* Exercise instructions
Output the line that contains "释义:adj. 有希望的；有前途的；有出息的; v." and every line after it to the end of the entries, with nothing added or left out.

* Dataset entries
┌────────

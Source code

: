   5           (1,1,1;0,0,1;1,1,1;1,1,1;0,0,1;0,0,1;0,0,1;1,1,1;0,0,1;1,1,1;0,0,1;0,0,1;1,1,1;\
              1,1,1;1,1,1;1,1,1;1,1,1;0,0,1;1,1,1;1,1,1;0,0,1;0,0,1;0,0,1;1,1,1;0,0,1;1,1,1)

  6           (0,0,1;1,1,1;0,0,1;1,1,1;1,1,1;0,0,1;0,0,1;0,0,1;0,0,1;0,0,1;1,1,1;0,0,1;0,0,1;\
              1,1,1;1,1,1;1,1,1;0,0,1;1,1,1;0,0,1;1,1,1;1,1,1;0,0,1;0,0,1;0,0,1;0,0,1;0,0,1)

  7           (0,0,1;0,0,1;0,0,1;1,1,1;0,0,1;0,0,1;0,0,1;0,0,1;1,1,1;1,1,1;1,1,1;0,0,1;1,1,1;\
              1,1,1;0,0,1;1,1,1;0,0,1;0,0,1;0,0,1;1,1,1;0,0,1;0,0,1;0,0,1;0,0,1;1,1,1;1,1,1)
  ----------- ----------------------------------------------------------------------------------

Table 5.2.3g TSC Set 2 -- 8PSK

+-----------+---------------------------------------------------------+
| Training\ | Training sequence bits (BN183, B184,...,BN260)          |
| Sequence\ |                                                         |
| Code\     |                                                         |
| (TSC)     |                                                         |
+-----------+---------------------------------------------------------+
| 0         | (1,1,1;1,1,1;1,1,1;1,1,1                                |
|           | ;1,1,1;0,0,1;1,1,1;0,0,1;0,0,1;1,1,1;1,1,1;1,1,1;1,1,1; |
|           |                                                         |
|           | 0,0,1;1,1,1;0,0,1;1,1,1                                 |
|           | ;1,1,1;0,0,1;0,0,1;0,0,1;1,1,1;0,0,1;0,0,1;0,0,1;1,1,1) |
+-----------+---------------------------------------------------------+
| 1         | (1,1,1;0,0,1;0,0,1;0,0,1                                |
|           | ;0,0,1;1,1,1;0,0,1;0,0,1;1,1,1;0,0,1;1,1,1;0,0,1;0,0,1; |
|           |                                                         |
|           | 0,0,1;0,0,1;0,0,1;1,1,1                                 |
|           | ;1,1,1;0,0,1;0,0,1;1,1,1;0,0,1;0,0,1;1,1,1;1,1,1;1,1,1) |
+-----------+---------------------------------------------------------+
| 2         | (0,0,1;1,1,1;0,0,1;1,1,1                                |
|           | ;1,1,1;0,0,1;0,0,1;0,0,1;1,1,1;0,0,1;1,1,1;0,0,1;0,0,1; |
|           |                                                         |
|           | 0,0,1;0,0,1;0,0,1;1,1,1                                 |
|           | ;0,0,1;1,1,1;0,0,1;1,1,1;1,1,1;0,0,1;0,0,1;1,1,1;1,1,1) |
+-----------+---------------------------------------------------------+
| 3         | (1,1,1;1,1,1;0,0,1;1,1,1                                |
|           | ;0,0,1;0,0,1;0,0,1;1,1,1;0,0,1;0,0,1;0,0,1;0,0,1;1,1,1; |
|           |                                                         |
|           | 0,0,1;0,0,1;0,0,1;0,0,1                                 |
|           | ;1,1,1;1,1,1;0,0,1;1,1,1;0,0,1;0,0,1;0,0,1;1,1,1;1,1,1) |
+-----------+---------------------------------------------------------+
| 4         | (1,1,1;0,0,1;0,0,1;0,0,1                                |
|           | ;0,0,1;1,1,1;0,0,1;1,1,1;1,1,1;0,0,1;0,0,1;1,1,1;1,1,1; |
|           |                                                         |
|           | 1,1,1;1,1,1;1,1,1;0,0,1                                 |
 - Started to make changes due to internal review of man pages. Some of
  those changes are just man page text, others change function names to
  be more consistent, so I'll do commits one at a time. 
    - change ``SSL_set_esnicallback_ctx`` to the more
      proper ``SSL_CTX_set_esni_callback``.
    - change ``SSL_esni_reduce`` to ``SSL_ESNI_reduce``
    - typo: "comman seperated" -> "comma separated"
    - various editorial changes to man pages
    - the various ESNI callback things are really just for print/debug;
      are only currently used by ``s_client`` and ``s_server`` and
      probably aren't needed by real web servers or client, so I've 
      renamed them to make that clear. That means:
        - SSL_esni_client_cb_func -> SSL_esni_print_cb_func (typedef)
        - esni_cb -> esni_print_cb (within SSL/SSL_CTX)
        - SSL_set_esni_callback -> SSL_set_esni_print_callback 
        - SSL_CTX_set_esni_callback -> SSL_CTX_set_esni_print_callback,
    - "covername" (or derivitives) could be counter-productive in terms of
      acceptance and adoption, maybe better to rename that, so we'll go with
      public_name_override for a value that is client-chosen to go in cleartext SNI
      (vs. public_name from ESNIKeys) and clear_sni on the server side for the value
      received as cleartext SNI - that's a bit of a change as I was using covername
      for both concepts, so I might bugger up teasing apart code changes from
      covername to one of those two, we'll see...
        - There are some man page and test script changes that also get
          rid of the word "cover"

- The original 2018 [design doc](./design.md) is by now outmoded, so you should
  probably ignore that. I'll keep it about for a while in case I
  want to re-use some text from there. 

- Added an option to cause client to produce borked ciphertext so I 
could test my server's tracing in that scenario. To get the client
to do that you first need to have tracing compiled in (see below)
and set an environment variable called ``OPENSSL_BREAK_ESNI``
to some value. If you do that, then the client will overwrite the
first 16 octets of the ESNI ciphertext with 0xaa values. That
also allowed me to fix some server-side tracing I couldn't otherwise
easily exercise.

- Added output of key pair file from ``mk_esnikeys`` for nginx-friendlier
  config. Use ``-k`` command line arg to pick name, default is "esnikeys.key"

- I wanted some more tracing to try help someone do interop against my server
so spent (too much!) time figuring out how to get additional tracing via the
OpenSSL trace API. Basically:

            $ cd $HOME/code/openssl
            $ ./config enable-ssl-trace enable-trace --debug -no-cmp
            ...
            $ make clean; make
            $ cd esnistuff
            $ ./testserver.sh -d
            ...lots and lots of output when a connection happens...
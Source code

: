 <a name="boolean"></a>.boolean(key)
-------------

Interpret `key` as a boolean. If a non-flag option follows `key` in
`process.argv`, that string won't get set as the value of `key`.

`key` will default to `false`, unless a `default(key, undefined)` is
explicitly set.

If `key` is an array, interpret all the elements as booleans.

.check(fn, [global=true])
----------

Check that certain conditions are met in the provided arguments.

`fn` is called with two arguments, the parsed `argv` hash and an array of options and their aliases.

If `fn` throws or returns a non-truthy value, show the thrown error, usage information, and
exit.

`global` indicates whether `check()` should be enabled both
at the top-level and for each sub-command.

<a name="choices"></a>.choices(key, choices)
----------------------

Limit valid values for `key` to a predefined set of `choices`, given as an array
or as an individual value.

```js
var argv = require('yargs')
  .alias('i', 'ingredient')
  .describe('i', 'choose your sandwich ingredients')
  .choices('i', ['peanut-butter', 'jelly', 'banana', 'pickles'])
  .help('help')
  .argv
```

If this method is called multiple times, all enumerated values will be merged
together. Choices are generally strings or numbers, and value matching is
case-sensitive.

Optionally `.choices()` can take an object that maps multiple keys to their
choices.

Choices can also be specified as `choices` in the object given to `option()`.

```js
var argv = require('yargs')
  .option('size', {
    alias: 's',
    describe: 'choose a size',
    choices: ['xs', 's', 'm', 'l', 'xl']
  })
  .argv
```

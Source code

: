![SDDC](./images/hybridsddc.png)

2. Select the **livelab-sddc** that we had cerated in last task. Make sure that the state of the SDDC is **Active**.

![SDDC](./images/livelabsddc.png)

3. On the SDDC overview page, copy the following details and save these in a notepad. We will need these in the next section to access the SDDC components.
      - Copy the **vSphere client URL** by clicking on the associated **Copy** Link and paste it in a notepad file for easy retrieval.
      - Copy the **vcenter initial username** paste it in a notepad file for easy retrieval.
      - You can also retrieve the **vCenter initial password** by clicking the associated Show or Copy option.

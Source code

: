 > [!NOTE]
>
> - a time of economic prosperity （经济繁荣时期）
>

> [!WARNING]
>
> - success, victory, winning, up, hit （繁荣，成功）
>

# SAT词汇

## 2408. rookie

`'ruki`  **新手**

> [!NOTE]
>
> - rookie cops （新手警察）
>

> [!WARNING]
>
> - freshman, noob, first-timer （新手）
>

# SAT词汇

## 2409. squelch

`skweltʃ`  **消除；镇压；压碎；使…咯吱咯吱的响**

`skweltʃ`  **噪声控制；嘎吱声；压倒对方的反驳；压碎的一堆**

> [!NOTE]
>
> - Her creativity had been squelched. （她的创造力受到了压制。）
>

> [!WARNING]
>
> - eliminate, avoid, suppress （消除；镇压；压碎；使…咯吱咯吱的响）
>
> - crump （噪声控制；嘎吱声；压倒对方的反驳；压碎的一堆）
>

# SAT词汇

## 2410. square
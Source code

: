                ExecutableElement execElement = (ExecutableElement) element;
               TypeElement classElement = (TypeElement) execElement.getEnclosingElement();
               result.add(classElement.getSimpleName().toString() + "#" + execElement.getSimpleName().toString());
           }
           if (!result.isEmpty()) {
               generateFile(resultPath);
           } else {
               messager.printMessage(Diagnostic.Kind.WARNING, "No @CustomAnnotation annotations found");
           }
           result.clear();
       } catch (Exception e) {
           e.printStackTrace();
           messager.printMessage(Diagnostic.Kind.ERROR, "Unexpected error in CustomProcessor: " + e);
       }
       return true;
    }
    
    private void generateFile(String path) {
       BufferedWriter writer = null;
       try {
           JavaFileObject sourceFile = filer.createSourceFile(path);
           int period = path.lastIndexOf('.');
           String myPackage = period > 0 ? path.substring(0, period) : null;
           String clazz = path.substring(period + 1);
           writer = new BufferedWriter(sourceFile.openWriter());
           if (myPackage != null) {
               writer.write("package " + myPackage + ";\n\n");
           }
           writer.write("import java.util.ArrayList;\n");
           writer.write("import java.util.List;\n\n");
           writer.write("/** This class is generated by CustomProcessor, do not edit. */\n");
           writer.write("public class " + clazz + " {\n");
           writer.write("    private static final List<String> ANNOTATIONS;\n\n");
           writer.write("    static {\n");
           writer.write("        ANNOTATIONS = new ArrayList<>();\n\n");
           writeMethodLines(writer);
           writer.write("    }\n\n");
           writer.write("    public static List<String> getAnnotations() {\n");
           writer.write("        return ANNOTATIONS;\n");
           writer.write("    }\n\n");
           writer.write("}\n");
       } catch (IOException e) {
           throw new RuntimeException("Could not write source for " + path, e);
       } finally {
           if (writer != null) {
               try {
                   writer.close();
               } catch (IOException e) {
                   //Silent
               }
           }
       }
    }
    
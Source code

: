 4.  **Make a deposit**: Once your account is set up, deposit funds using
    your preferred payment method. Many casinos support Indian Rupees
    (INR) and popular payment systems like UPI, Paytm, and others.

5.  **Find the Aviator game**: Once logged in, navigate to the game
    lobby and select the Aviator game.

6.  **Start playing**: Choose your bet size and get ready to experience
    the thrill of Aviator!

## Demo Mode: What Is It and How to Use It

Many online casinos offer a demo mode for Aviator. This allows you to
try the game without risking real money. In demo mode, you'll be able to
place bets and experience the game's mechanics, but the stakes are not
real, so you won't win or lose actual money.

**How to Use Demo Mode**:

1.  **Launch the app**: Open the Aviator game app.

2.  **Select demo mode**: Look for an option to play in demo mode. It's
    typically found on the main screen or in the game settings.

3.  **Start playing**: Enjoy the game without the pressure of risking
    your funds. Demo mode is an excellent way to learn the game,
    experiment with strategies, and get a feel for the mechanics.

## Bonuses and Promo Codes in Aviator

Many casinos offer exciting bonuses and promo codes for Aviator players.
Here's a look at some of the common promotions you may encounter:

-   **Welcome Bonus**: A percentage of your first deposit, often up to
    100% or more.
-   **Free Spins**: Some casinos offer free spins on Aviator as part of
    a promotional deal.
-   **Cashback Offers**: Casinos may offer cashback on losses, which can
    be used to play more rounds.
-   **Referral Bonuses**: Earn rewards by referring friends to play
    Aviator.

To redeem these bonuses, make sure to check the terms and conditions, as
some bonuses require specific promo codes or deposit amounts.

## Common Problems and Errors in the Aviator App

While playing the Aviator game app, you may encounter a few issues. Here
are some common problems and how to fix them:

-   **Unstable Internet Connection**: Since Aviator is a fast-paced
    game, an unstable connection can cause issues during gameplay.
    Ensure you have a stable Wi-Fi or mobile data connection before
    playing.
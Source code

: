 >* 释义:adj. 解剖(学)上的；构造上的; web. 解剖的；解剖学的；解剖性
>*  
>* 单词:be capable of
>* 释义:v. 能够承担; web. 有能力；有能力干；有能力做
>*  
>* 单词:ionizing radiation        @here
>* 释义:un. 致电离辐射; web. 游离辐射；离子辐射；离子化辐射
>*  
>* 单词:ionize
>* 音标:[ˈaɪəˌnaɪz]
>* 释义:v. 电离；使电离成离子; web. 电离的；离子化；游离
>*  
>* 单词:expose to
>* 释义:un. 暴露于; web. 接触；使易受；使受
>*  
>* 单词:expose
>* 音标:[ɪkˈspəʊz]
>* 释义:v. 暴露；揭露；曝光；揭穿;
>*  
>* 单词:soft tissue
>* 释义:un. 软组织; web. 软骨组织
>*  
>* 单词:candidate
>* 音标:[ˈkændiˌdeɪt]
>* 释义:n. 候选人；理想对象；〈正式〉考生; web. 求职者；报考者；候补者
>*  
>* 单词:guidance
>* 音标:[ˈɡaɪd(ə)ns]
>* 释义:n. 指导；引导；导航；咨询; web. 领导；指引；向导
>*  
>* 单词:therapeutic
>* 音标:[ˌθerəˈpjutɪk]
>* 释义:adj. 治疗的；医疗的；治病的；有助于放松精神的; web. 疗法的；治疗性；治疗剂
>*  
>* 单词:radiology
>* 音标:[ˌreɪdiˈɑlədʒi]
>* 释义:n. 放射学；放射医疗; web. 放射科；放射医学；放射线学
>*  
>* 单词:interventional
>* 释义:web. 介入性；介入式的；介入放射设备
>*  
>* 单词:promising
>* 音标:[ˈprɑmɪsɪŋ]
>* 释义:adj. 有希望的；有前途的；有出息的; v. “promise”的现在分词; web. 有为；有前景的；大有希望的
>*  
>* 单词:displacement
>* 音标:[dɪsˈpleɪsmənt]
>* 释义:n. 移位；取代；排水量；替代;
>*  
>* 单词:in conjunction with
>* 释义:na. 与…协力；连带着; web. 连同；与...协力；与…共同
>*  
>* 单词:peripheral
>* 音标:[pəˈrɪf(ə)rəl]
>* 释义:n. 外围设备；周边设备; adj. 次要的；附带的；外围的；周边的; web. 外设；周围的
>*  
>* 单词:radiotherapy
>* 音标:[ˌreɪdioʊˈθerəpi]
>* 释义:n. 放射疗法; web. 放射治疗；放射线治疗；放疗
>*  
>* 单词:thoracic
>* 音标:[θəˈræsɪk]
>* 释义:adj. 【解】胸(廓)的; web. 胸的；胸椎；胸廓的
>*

└────────

* Written answer
>* 释义:adj. 有希望的；有前途的；有出息的; v. “promise”的现在分词; web. 有为；有前景的；大有希望的
>*  
>* 单词:displacement
>* 音标:[dɪsˈpleɪsmənt]
>* 释义:n. 移位；取代；排水量；替代;
>*  
>* 单词:in conjunction with
>* 释义:na. 与…协力；连带着; web. 连同；与...协力；与…共同
>*  
>* 单词:peripheral
>* 音标:[pəˈrɪf(ə)rəl]
>* 释义:n. 外围设备；周边设备; adj. 次要的；附带的；外围的；周边的; web. 外设；周围的
>*  
>* 单词:radiotherapy
>* 音标:[ˌreɪdioʊˈθerəpi]
>* 释义:n. 放射疗法; web. 放射治疗；放射线治疗；放疗
>*  
>* 单词:thoracic
>* 音标:[θəˈræsɪk]
>* 释义:adj. 【解】胸(廓)的; web. 胸的；胸椎；胸廓的
>*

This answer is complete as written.